Although Herc had dammed u
p one exit row, Mr. Money would tunnel his way through the other, past three passengers, and force open the exit door while we were in mid-air.
Impossible. Every step of it was ludicrous. He couldn't drag Gideon six inches, let alone another two feet, although the way Gideon was whining and digging his claws into the carpet made me want to scream.
Margaret Thatcher tried to edge into the aisle instead of clambering up on her seat. Mr. Money, Gideon, and Herc had taken up all the real estate, which made Mr. Money even more furious. "You stupid bitch! What part of On. The. Seat do you not understand?"
This was a senior citizen. He wanted her to hop on an airplane seat. More evidence of his insanity.
But he might hit her, and her quavering form impeded Herc from grabbing Mr. Money. I gestured for her to come toward me.
She turned sideways and tried to step over the dog.
"No, bitch! On the seat, you dried up old gash!"
She clambered on the seat cushion, clinging to the seat back, and looked so unsteady that Tucker hurtled forward and grabbed her around the waist
"No, Tucker!" I hollered, to no avail. Don't carry her!
Herc reached forward to grasp her. He was the one facing her.
She shied away from Herc, peeping like a mouse. He checked himself, and Tucker ended up carting her up the aisle, with some belated assistance from Linda, while the rest of us clambered out of their way—Gladys squished back into row 16 while I shot back into the leg room in front of the little balloon girl and her mother.
"Hey!" said the mom.
I apologized, but was immediately distracted when they dumped Margaret Thatcher on her feet in front of me.
"Are you okay?" I asked Margaret Thatcher.
She nodded, but her lip trembled.
"Go to the front.

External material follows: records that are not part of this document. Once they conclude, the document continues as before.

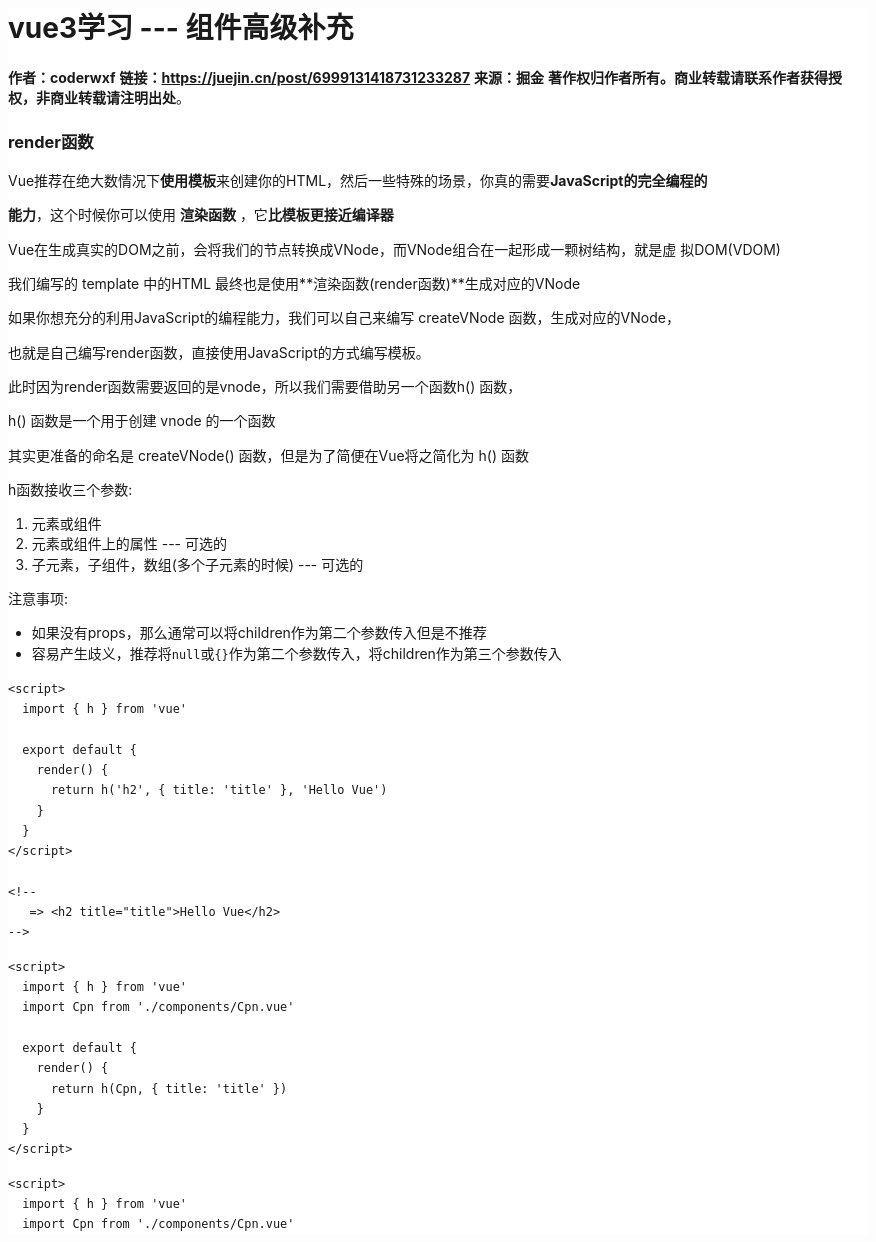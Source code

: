 # vue3学习 --- 组件高级补充

**作者：coderwxf**
**链接：https://juejin.cn/post/6999131418731233287**
**来源：掘金**
**著作权归作者所有。商业转载请联系作者获得授权，非商业转载请注明出处**。

### render函数

Vue推荐在绝大数情况下**使用模板**来创建你的HTML，然后一些特殊的场景，你真的需要**JavaScript的完全编程的**

**能力**，这个时候你可以使用 **渲染函数** ，它**比模板更接近编译器**

Vue在生成真实的DOM之前，会将我们的节点转换成VNode，而VNode组合在一起形成一颗树结构，就是虚 拟DOM(VDOM)

我们编写的 template 中的HTML 最终也是使用**渲染函数(render函数)**生成对应的VNode

如果你想充分的利用JavaScript的编程能力，我们可以自己来编写 createVNode 函数，生成对应的VNode，

也就是自己编写render函数，直接使用JavaScript的方式编写模板。

此时因为render函数需要返回的是vnode，所以我们需要借助另一个函数h() 函数，

h() 函数是一个用于创建 vnode 的一个函数

其实更准备的命名是 createVNode() 函数，但是为了简便在Vue将之简化为 h() 函数

h函数接收三个参数:

1. 元素或组件
2. 元素或组件上的属性 --- 可选的
3. 子元素，子组件，数组(多个子元素的时候) --- 可选的

注意事项:

- 如果没有props，那么通常可以将children作为第二个参数传入但是不推荐
- 容易产生歧义，推荐将`null`或`{}`作为第二个参数传入，将children作为第三个参数传入

```vue
<script>
  import { h } from 'vue'

  export default {
    render() {
      return h('h2', { title: 'title' }, 'Hello Vue')
    }
  }
</script>

<!-- 
   => <h2 title="title">Hello Vue</h2>
-->
```

```vue
<script>
  import { h } from 'vue'
  import Cpn from './components/Cpn.vue'

  export default {
    render() {
      return h(Cpn, { title: 'title' })
    }
  }
</script>
```
```vue
<script>
  import { h } from 'vue'
  import Cpn from './components/Cpn.vue'
```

You can always stand in business class," I said, steering her on the other side of me as kindly but as swiftly as possible. I needed her gone so I could snatch Tucker out of harm's way. He'd already rocketed back toward row 17.
"Hey!" protested Gladys, who'd been turtling her way toward Mr. Money until I blockaded her with Margaret Thatcher.
"Sorry." #Sorrynotsorry. I shot past Gladys plus every flight attendant except Linda. Once I punted Linda aside, and dragged Tucker back to safety, I'd be in pole position.